IHU On-Line – Qual a importância de manter uma cultura do medo coletivo para a construção das sociedades urbanas no Brasil? Como esse medo se instaura na sociedade? A polícia é suficiente para apaziguar esse sentimento?
José Cláudio Alves – O medo se transformou na grande chave desse processo de controle. A fronteira dessa estrutura política e econômica de dominação se volta para as próprias periferias que ela construiu em termos espaciais. O Estado e o capital precisam da extração de uma mais-valia cada vez maior e com riscos cada vez menores em cima desses segmentos. E, para conseguir isso, utilizam-se de formas de controle, sobretudo a partir da violência, da execução sumária, de projetos de segregação. Esse modelo nos diz que, para que o novo salto tecnológico e econômico aconteça, é preciso consolidar populações que vão ser efetivamente segregadas, eliminadas, executadas.

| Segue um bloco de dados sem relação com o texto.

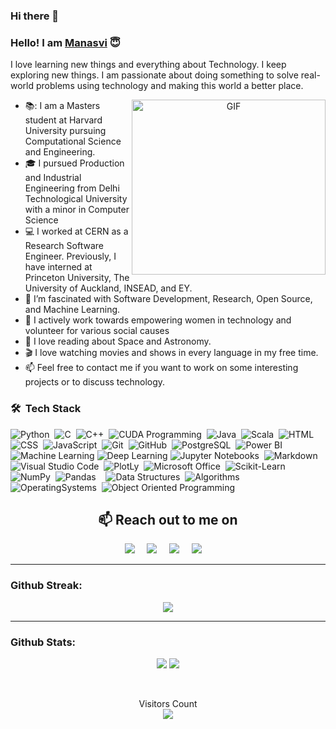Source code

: ### Hi there 👋
### Hello! I am [Manasvi](https://www.linkedin.com/in/manasvi-goyal-2809/) :innocent:

I love learning new things and everything about Technology. I keep exploring new things. I am passionate about doing something to solve real-world problems using technology and making this world a better place. 

<a target="_blank" align="center">
  <img align="right" top="750" height="280" width="310" alt="GIF" src="https://github.com/arsentieva/arsentieva/blob/main/code.gif?raw=true">
</a>

- 📚: I am a Masters student at Harvard University pursuing Computational Science and Engineering.
- :mortar_board: I pursued Production and Industrial Engineering from Delhi Technological University with a minor in Computer Science
- 💻 I worked at CERN as a Research Software Engineer. Previously, I have interned at Princeton University, The University of Auckland, INSEAD, and EY.
- 🌱 I’m fascinated with Software Development, Research, Open Source, and Machine Learning.
- :deciduous_tree:	I actively work towards empowering women in technology and volunteer for various social causes
- :telescope: I love reading about Space and Astronomy.
- :clapper: I love watching movies and shows in every language in my free time.
- 📫 Feel free to contact me if you want to work on some interesting projects or to discuss technology.

### 🛠 &nbsp;Tech Stack


![Python](https://img.shields.io/badge/Python-05122A?style=flat&logo=python)&nbsp;
![C](https://img.shields.io/badge/-C-05122A?style=flat&logo=c)&nbsp;
![C++](https://img.shields.io/badge/-C%2B%2B-05122A?style=flat&logo=C%2B%2B)&nbsp;
![CUDA Programming](https://img.shields.io/badge/-CUDA%20Programming-05122A?style=flat&logo=NVIDIA)&nbsp;
![Java](https://img.shields.io/badge/-Java-05122A?style=flat&logo=java)&nbsp;
![Scala](https://img.shields.io/badge/-Scala-05122A?style=flat&logo=scala)&nbsp;
![HTML](https://img.shields.io/badge/-HTML-05122A?style=flat&logo=HTML5)&nbsp;
![CSS](https://img.shields.io/badge/-CSS-05122A?style=flat&logo=CSS3&logoColor=1572B6)&nbsp;
![JavaScript](https://img.shields.io/badge/-JavaScript-05122A?style=flat&logo=javascript)&nbsp;
![Git](https://img.shields.io/badge/-Git-05122A?style=flat&logo=git)&nbsp;
![GitHub](https://img.shields.io/badge/-GitHub-05122A?style=flat&logo=github)&nbsp;
![PostgreSQL](https://img.shields.io/badge/-PostgreSQL-05122A?style=flat&logo=PostgreSQL)&nbsp;
![Power BI](https://img.shields.io/badge/-Power%20BI-05122A?style=flat&logo=PowerBI)&nbsp;
![Machine Learning](https://img.shields.io/badge/-Machine%20Learning-05122A?style=flat&logo=Mathworks&logoColor=FF9800)
![Deep Learning](https://img.shields.io/badge/-Deep%20Learning-05122A?style=flat&logo=Mathworks&logoColor=FF9800)
![Jupyter Notebooks](https://img.shields.io/badge/-Jupyter%20Notebooks-05122A?style=flat&logo=jupyter)&nbsp;
![Markdown](https://img.shields.io/badge/-Markdown-05122A?style=flat&logo=markdown)&nbsp;
![Visual Studio Code](https://img.shields.io/badge/-Visual%20Studio%20Code-05122A?style=flat&logo=visual-studio-code&logoColor=007ACC)&nbsp;
![PlotLy](https://img.shields.io/badge/-PlotLy-05122A?style=flat&logo=plotly)&nbsp;
![Microsoft Office](https://img.shields.io/badge/-Microsoft_Office-05122A?style=flat&logo=microsoft-office)&nbsp;
![Scikit-Learn](https://img.shields.io/badge/-ScikitLearn-05122A?style=flat&logo=scikit-learn)&nbsp;
![NumPy](https://img.shields.io/badge/-NumPy-05122A?style=flat&logo=NumPy)&nbsp;
![Pandas](https://img.shields.io/badge/-Pandas-05122A?style=flat&logo=Pandas)&nbsp;&nbsp;&nbsp;
![Data Structures](https://img.shields.io/badge/-Data_Structures-05122A?style=flat&logo=data_structures)&nbsp;
![Algorithms](https://img.shields.io/badge/-Algorithms-05122A?style=flat&logo=algorithms)&nbsp;
![OperatingSystems](https://img.shields.io/badge/-Operating_Systems-05122A?style=flat&logo=operating_systems)&nbsp;
![Object Oriented Programming](https://img.shields.io/badge/-Object_Oriented_Programming-05122A?style=flat&logo=oop)&nbsp;



<h2 align="center">📫 Reach out to me on</h2>
  <p align="center">
    <a target="_blank"href="https://www.linkedin.com/in/manasvi-goyal-2809"><img src="https://img.shields.io/badge/linkedin-%230077B5.svg?&style=for-the-badge&logo=linkedin&logoColor=white" /></a>&nbsp;&nbsp;&nbsp;&nbsp;
    <a target="_blank"href="https://github.com/ManasviGoyal"><img src="https://img.shields.io/badge/GitHub-100000?style=for-the-badge&logo=github&logoColor=white" /></a>&nbsp;&nbsp;&nbsp;&nbsp;
    <a href="mailto:mg.manasvi@gmail.com?subject=Hi%20Manasvi,%20From%20Github"><img src="https://img.shields.io/badge/gmail-%23D14836.svg?&style=for-the-badge&logo=gmail&logoColor=white" /></a>&nbsp;&nbsp;&nbsp;&nbsp;
<a href="https://www.instagram.com/manasvi._.goyal/"><img src="https://img.shields.io/badge/Instagram-E4405F?style=for-the-badge&logo=instagram&logoColor=white" /></a>&nbsp;&nbsp;&nbsp;&nbsp;


---

### **Github Streak:**
<p align = "center">
  <img src = "https://github-readme-streak-stats.herokuapp.com/?user=ManasviGoyal&theme=dark&line_height=42">
</p>

---

### **Github Stats:**

<p align= "center">

  <img src="https://github-readme-stats.vercel.app/api?username=ManasviGoyal&count_private=true&show_icons=true&line_height=24&theme=dark">
  <img src="https://github-readme-stats.vercel.app/api/top-langs/?username=ManasviGoyal&show_icons=true&locale=en&layout=compact&langs_count=8&line_height=65&theme=dark">
</p>

</br>
<p align="center"> 
  Visitors Count<br>
  <img src="https://profile-counter.glitch.me/ManasviGoyal/count.svg" />
</p>
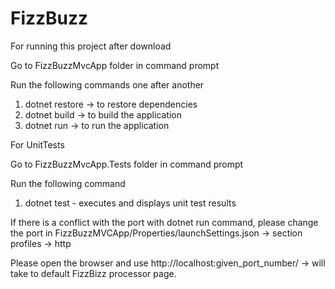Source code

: # FizzBuzz
For running this project after download

Go to FizzBuzzMvcApp folder in command prompt

Run the following commands one after another 
  1. dotnet restore -> to restore dependencies 
  2. dotnet build -> to build the application
  3. dotnet run -> to run the application

For UnitTests

Go to FizzBuzzMvcApp.Tests folder in command prompt

Run the following command
  1. dotnet test - executes and displays unit test results

If there is a conflict with the port with dotnet run command, please change the port in FizzBuzzMVCApp/Properties/launchSettings.json -> section profiles -> http

Please open the browser and use http://localhost:given_port_number/ -> will take to default FizzBizz processor page.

O medo é determinante e nos impede de fazer denúncias e questionamentos. Esse medo que nos amedronta todos os dias quando olhamos jovens, pobres, negros, moradores de periferias, moradores de favelas, nos distanciam dessas pessoas. Os ricos e a classe média não frequentam mais os locais onde a população pobre está. Por outro lado, essa parcela da população também não consegue mais se aproximar porque sabem o lugar deles, sabem do risco que é fazer essa aproximação.
A sociedade enlouqueceu
Esse medo vai corroendo toda a possibilidade de solidariedade, compaixão, de alianças no campo político ou econômico, elementos que pudessem construir outro projeto de nação. É difícil de derrubá-lo, porque o medo não é algo racional: as pessoas alimentam uma visão sobre o mundo e começam a encaixar tudo o que veem no mundo dentro dessa visão. Então, alguém pode estar vendo algo que não é nada daquilo que acha que está vendo e, mesmo assim, achar que é aquilo. O medo impede de ir além daquela concepção: as pessoas sentem pavor, se isolam, se fecham, reduzem o núcleo de relacionamentos, reduzem a área de expansão, começam a olhar para as populações que são criminalizadas ou criminalizáveis de uma forma absolutamente distinta, sem que tenha o menor interesse em se aproximar delas e até endossando toda essa política de eliminação, de execução sobre elas.
Para mudar esse comportamento, as ações precisam ser conduzidas em várias direções: nas políticas de segurança voltadas para as áreas sociais na educação. Seria necessário construir linhas de comunicação entre as comunidades, para que pudessem interromper essa segregação. E, no campo da subjetividade humana, temos que construir elementos que estão desaparecendo, como a solidariedade, a compaixão, o colocar-se no lugar do outro, o ser capaz de olhar para o próprio medo. A violência está mexendo exatamente com a sobrevivência de todos nós. O medo nos impede de fazer esses movimentos, e aí surgem todas as doenças da modernidade porque a sociedade enlouqueceu. Normalmente, tenho dito isso: nós enlouquecemos porque tudo virou motivo para ações violentas. As pessoas perdem o senso; elas perderam as suas referências.